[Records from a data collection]
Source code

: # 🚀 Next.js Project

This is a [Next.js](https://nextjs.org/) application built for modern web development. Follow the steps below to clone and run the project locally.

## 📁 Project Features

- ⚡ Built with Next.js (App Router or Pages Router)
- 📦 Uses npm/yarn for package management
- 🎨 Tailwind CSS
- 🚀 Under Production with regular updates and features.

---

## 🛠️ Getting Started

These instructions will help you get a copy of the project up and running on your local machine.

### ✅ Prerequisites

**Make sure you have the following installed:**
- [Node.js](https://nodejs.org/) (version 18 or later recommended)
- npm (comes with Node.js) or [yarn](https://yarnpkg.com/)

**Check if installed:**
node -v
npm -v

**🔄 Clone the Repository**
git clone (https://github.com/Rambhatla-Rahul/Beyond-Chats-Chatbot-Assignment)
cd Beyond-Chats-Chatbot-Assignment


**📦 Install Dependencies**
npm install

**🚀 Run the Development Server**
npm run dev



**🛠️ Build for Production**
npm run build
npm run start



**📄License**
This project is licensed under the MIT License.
* * *
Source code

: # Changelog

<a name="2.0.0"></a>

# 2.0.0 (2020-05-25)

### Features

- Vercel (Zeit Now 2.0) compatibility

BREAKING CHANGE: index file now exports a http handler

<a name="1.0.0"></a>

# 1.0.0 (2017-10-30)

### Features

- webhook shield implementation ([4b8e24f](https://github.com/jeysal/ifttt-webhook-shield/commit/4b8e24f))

> [YOUR ASSIGNMENT]:
Could you restate, word for word, the lines above from the one with "npm run dev" to the one with "This project is", both included?

> [SOLUTION BELOW]:
npm run dev



**🛠️ Build for Production**
npm run build
npm run start



**📄License**
This project is licensed under the MIT License.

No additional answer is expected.